PROBLEM DETAILS:
Find and copy every line in the records that includes the string "holds".

Stored items from a collection:
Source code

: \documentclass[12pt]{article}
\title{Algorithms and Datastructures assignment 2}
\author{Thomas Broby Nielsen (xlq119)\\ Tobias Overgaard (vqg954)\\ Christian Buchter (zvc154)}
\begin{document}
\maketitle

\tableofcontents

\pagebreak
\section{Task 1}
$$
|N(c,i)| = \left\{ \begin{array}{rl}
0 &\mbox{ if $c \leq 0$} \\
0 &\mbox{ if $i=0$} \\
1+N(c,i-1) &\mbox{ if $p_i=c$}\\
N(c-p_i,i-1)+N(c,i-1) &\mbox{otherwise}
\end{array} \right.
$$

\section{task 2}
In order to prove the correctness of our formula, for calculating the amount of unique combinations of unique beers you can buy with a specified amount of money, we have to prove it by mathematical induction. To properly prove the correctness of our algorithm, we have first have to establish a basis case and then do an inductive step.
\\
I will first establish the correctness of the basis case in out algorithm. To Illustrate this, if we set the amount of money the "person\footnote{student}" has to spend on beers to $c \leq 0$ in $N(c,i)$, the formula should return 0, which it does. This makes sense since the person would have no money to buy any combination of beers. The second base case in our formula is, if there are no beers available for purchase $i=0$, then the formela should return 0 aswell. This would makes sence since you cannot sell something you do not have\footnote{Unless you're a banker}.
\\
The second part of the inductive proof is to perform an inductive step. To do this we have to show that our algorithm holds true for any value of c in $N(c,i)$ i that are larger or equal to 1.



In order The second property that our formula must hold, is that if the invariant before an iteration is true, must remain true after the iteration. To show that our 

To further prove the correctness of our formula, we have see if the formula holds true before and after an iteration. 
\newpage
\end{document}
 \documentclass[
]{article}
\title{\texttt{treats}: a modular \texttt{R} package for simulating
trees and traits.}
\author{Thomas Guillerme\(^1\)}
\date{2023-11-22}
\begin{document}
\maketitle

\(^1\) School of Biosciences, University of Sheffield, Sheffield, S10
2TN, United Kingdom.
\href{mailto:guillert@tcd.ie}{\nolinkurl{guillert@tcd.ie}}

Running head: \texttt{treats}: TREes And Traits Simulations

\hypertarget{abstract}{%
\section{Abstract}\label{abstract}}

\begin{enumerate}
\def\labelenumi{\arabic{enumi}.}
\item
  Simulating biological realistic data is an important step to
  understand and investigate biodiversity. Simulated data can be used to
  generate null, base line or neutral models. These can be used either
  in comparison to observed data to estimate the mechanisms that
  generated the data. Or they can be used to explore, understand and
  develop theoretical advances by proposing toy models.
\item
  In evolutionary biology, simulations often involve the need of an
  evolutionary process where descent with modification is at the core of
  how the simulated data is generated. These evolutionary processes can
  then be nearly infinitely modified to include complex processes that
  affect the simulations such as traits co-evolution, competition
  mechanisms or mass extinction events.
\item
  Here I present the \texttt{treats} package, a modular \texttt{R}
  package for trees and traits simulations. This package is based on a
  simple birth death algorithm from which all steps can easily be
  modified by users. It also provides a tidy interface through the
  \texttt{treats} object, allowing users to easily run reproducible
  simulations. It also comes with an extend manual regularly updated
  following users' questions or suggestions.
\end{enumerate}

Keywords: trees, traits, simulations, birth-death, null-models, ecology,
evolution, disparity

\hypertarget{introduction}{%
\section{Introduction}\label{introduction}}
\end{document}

WRITTEN RESPONSE:
The second part of the inductive proof is to perform an inductive step. To do this we have to show that our algorithm holds true for any value of c in $N(c,i)$ i that are larger or equal to 1.
To further prove the correctness of our formula, we have see if the formula holds true before and after an iteration. 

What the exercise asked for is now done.